Python support in OpenVINO Model Server - quickstart#

OpenVINO Model Server allows users to write custom processing nodes in Python, so they may have full control over what happens with the data reaching such node and what comes out of it.

In this quickstart you will create a servable with a single custom Python code that will expect a string and return the same string, but all in uppercase.

Check out the documentation to learn more about this feature.

To achieve that let’s follow the steps:

Prepare Workspace
Write Python Code For The Server
Prepare Graph Configuration File
Prepare Server Configuration File
Deploy OpenVINO Model Server
Create Client Application
Send Requests From The Client

Step 1: Prepare Workspace#

Let’s have all the work done in a new workspace directory. Also create the following subdirectories:

workspace/models (catalog that will be mounted to the deployment)
workspace/models/python_model (catalog with Python servable specification)

You can do that in one go:

mkdir -p workspace/models/python_model && cd workspace

Since changing all the letters in the string to uppercase is a very basic example, the basic Python-enabled model server image without extra Python packages is sufficient. If you need some external modules, you need to add them to the image manually. For that simple use case, let’s use publicly available openvino/model_server:latest image from Docker Hub.

You will also need a client module, so in your environment install a required dependency:

pip3 install tritonclient[grpc]

Step 2: Write Python Code For The Server#

Let’s start with the server side code. Your job is to implement an OvmsPythonModel class. Model Server expects it to have at least execute method implemented.

In basic configuration execute method is called every time model receives a request. The server reads inputs from that request and passes them to execute function as an inputs argument.

inputs is a list of pyovms.Tensor objects.
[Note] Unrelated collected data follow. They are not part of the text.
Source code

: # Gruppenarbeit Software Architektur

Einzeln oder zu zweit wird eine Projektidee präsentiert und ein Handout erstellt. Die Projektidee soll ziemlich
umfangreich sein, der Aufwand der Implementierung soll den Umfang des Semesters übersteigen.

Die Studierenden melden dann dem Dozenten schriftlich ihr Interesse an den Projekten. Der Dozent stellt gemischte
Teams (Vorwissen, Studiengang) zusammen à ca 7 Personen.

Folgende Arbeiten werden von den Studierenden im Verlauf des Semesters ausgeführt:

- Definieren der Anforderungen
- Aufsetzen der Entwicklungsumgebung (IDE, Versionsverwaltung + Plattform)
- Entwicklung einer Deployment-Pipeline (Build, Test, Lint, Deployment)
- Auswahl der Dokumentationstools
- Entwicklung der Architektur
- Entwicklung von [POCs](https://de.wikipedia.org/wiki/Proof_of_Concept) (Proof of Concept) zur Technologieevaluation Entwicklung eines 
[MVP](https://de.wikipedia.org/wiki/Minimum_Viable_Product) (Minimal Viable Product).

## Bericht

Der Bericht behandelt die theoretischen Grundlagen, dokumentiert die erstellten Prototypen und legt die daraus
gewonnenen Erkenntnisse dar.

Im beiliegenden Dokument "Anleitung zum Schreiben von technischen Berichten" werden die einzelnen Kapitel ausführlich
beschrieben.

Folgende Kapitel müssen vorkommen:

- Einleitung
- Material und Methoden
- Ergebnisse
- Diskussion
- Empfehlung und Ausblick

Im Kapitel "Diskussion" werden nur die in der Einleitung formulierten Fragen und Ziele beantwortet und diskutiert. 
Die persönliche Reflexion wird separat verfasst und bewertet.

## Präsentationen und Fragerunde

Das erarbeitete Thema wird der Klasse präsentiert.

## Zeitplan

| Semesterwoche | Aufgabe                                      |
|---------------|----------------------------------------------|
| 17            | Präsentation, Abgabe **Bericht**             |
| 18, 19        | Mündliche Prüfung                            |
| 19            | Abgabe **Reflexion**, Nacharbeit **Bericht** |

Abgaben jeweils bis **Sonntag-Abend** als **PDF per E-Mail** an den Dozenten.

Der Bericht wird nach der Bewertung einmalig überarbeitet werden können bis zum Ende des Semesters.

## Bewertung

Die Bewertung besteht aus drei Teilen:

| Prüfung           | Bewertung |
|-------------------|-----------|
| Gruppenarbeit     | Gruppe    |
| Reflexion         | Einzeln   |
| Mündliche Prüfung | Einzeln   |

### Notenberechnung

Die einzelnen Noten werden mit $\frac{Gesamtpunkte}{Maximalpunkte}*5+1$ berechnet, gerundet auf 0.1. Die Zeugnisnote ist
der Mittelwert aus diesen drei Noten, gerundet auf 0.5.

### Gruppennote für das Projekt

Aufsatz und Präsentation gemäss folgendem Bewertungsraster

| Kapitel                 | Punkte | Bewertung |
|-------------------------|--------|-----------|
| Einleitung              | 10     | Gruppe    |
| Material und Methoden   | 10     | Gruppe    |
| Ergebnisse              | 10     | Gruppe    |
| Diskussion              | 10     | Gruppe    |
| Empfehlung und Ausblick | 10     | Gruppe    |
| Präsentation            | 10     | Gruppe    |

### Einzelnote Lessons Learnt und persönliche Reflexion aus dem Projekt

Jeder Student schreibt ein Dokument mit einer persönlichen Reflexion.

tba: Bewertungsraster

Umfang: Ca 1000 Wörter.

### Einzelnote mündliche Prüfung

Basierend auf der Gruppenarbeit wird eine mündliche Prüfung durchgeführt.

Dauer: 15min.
In this case you will have only one input so the code can start like this:

input_data = inputs[0]

Now input_data is pyovms.Tensor object that holds the data and some metadata like shape and datatype. At this point you need to decide what kind of data you expect to receive here.

You will work on a string, so let’s say you expect input_data to be UTF-8 encoded string. In that case you can create an instances of bytes from input_data and then decode it to an actual string:

text = bytes(input_data).decode()

You also get to decide in what format you want to return the data. It makes sense to also return UTF-8 encoded string, so let’s do that:

output_data = text.upper().encode()

The outputs are expected to be a list of pyovms.Tensor, so you will need to pack the output to pyovms.Tensor with proper output name (in that case uppercase) and return it as a list.

The complete code would look like this:

from pyovms import Tensor

class OvmsPythonModel:

    def execute(self, inputs: list):
        input_data = inputs[0]
        text = bytes(input_data).decode()
        output_data = text.upper().encode()
        return [Tensor("uppercase", output_data)]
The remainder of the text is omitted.